Despite what Locke wrote and said about him in the past, Hinn noted the first time he met Locke, he "liked him on the spot."

"I really liked him on the spot, on the spot," said Hinn about Locke, who had appeared on his platform to promote his film "Come Out in Jesus Name," which examines deliverance ministries. "He is very dynamic … look at the way he's dressed, very spiffy."

Locke told Hinn he wrote Blinded By Benny "for all the wrong reasons."

"Literally 21 years ago, I wrote a book against you for all the wrong reasons because I had read and heard and watched all the out-of-context clips in those days, and I literally had no affinity whatsoever for anybody in healing ministry, deliverance ministry," Locke told the televangelist.

"I thought all gifts, miracles, tongues, signs, wonders, ceased. I was Baptist amongst Baptists; I was an absolute cessationist. I was told that the apostles had power when they died, and the power died with them. So when I would see you on TV, I would have immediately have this bitterness that would well up in me towards anybody that was on TBN or CBN, or '700 Club.'"

Locke's criticism of Hinn may have been part of the "collateral damage" he is attempting to fix. On Sunday, Locke alluded in the message to his congregation that he called people "false prophets" from his pulpit who he had never met.

"I've told you listen, when a guy's false, I'll name him. And I'll continue to do that. But I've named people from this pulpit as false prophets that I've never met one day in my life," Locke said.

"I listen to what somebody on the internet told me. I listened to what some doctor Bottle Stopper sister Winkle John told me, what some famous influencer told me. And so I started to be due diligence to warn the people of God against the false prophet of God who I'd never met and had no idea whether he was or whether he wasn't, but I knew that it would put me in a position to make it seem like I had all my ducks in a row," Locke confessed.

"I'd say it and believe it to the core of the convictional value of my heart and then come to find out maybe it was true, maybe it wasn't, but you sure made a big grandstand over something that you probably should have never done," he added before explaining how much damage control he's had to do trying to make his ministry appeal to a larger audience.

"I've had to undo more knots that I tied in relationships that I can imagine. And by God's grace, they have been untied. I'm telling you, God is opening doors for this church, this ministry, our ministry. He is connecting me with people that I used to not even sit in the same room with," he said. "I mean write books about him, hate him, call them out by name."

Locke told Hinn that in the last three years, he has baptized 9,500 people and regularly sees between 2,000 and 3,000 people attend services at his tent in Tennessee weekly.

Hinn spoke of how vital deliverance ministry is, including for pastors who, at times, also need deliverance. He alluded to a California pastor committing suicide "because nobody could help him" with deliverance. Locke revealed that since he became more vocal about his deliverance ministry, many pastors have reached out to him for private deliverance.
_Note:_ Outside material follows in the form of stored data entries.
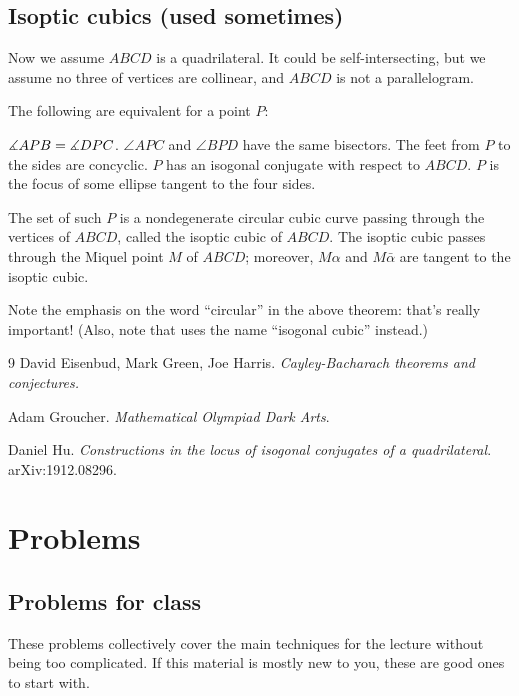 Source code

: \documentclass[11pt]{scrartcl}
\begin{document}
\subsection{Isoptic cubics (used sometimes)}
Now we assume $ABCD$ is a quadrilateral.
It could be self-intersecting, but we assume no three of vertices are collinear,
and $ABCD$ is not a parallelogram.
\begin{theorem}
  [{\cite[Theorem 1.5]{Hu}}]
  The following are equivalent for a point $P$:
  \begin{enumerate}[(i)]
    \itemsep1pt
    \ii $\dang APB = \dang DPC$.
    \ii $\angle APC$ and $\angle BPD$ have the same bisectors.
    \ii The feet from $P$ to the sides are concyclic.
    \ii $P$ has an isogonal conjugate with respect to $ABCD$.
    \ii $P$ is the focus of some ellipse tangent to the four sides.
  \end{enumerate}
\end{theorem}
\begin{theorem}
  The set of such $P$ is a nondegenerate \alert{circular} cubic curve
  passing through the vertices of $ABCD$,
  called the \alert{isoptic cubic}
  of $ABCD$.
  The isoptic cubic passes through the Miquel point $M$ of $ABCD$;
  moreover, $M\alpha$ and $M\bar\alpha$ are tangent to the isoptic cubic.
\end{theorem}
Note the emphasis on the word ``circular'' in the above theorem:
that's really important!
(Also, note that \cite{Hu} uses the name ``isogonal cubic'' instead.)

\begin{thebibliography}{9}
  David Eisenbud, Mark Green, Joe Harris.
  \textit{Cayley-Bacharach theorems and conjectures.}

  Adam Groucher. \textit{Mathematical Olympiad Dark Arts}.

  Daniel Hu. \textit{Constructions in the locus of isogonal conjugates of a quadrilateral}.
  arXiv:1912.08296.
\end{thebibliography}

\newpage

\section{Problems}
\subsection{Problems for class}
These problems collectively cover the main techniques for the lecture
without being too complicated.
If this material is mostly new to you, these are good ones to start with.
\end{document}

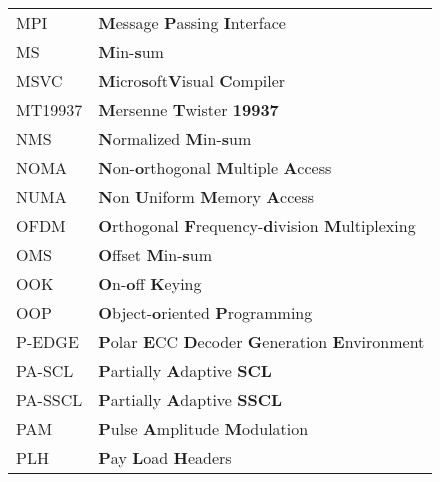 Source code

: \begin{center}
\begin{longtable}{ p{}  p{} }
		MPI     & \textbf{M}essage \textbf{P}assing \textbf{I}nterface                                                            \\
		MS      & \textbf{M}in-\textbf{s}um                                                                                       \\
		MSVC    & \textbf{M}icro\textbf{s}oft\R \textbf{V}isual \textbf{C}ompiler                                                 \\
		MT19937 & \textbf{M}ersenne \textbf{T}wister \textbf{19937}                                                               \\
		NMS     & \textbf{N}ormalized \textbf{M}in-\textbf{s}um                                                                   \\
		NOMA    & \textbf{N}on-\textbf{o}rthogonal \textbf{M}ultiple \textbf{A}ccess                                              \\
		NUMA    & \textbf{N}on \textbf{U}niform \textbf{M}emory \textbf{A}ccess                                                   \\
		OFDM    & \textbf{O}rthogonal \textbf{F}requency-\textbf{d}ivision \textbf{M}ultiplexing                                  \\
		OMS     & \textbf{O}ffset \textbf{M}in-\textbf{s}um                                                                       \\
		OOK     & \textbf{O}n-\textbf{o}ff \textbf{K}eying                                                                        \\
		OOP     & \textbf{O}bject-\textbf{o}riented \textbf{P}rogramming                                                          \\
		P-EDGE  & \textbf{P}olar \textbf{E}CC \textbf{D}ecoder \textbf{G}eneration \textbf{E}nvironment                           \\
		PA-SCL  & \textbf{P}artially \textbf{A}daptive \textbf{SCL}                                                               \\
		PA-SSCL & \textbf{P}artially \textbf{A}daptive \textbf{SSCL}                                                              \\
		PAM     & \textbf{P}ulse \textbf{A}mplitude \textbf{M}odulation                                                           \\
		PLH     & \textbf{P}ay \textbf{L}oad \textbf{H}eaders                                                                     \\

\end{longtable}
\end{center}
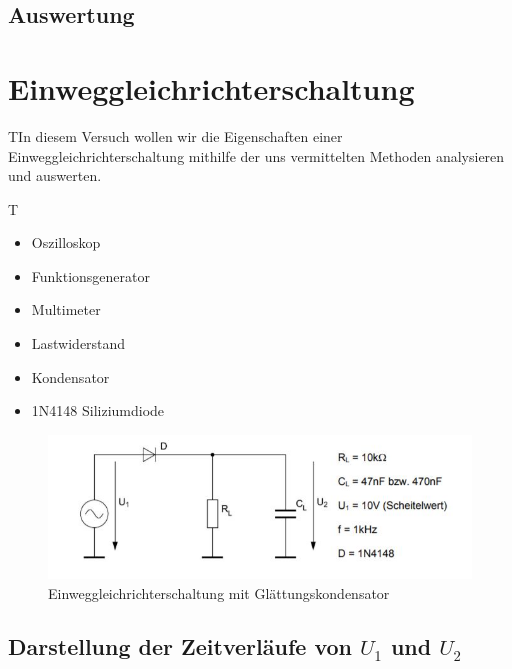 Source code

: \documentclass{article}
\begin{document}
\subsection{Auswertung}

\section{Einweggleichrichterschaltung}
\begin{task}
  TIn diesem Versuch wollen wir die Eigenschaften einer Einweggleichrichterschaltung mithilfe der uns 
  vermittelten Methoden analysieren und auswerten.
\end{task}

\begin{devlist}
  T\begin{itemize}
    \item Oszilloskop
    \item Funktionsgenerator
    \item Multimeter
    \item Lastwiderstand
    \item Kondensator
    \item 1N4148 Siliziumdiode
  \end{itemize}
\end{devlist}

\begin{figure}[h]
  \begin{center}
    \includegraphics{../assets/images/EL1P2/aufgabe 3 schaltung.JPG}
    \caption{Einweggleichrichterschaltung mit Glättungskondensator}
  \end{center}
\end{figure}

\subsection{Darstellung der Zeitverläufe von $U_1$ und $U_2$}
\end{document}

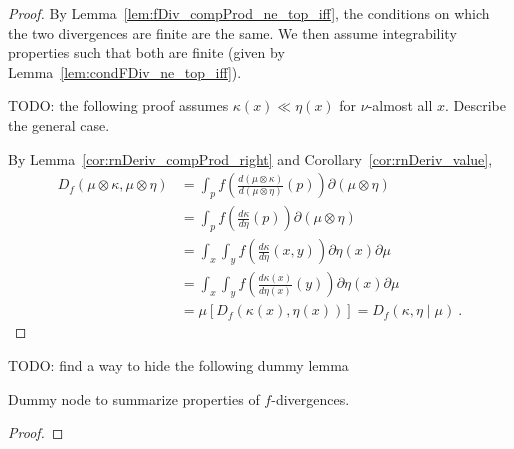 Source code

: \begin{proof} \leanok
{}
By Lemma~\ref{lem:fDiv_compProd_ne_top_iff}, the conditions on which the two divergences are finite are the same. We then assume integrability properties such that both are finite (given by Lemma~\ref{lem:condFDiv_ne_top_iff}).

TODO: the following proof assumes $\kappa(x) \ll \eta(x)$ for $\nu$-almost all $x$. Describe the general case.

By Lemma~\ref{cor:rnDeriv_compProd_right} and Corollary~\ref{cor:rnDeriv_value},
\begin{align*}
D_f(\mu \otimes \kappa, \mu \otimes \eta)
&= \int_{p} f\left(\frac{d (\mu \otimes \kappa)}{d (\mu \otimes \eta)}(p)\right) \partial(\mu \otimes \eta)
\\
&= \int_{p} f\left(\frac{d \kappa}{d \eta}(p)\right) \partial(\mu \otimes \eta)
\\
&= \int_x \int_y f\left(\frac{d \kappa}{d \eta}(x, y)\right) \partial \eta(x) \partial \mu
\\
&= \int_x \int_y f\left(\frac{d \kappa(x)}{d \eta(x)}(y)\right) \partial \eta(x) \partial \mu
\\
&= \mu\left[D_f(\kappa(x), \eta(x))\right]
= D_f(\kappa, \eta \mid \mu)
\: .
\end{align*}
\end{proof}




TODO: find a way to hide the following dummy lemma
\begin{lemma}
  \label{lem:fDiv_properties}
  \leanok
  Dummy node to summarize properties of $f$-divergences.
\end{lemma}

\begin{proof}\leanok
{}
\end{proof}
"It's amazing how many ministers are now reaching out to me that want to sit down and have private deliverance sessions — pastors everywhere. And you know, there's a lot of people that obviously it's a very controversial ministry. I've gone through a lot of political controversy," Locke said. "I've never stepped in anything more controversial than casting out evil spirits. But it's the number one thing Jesus did."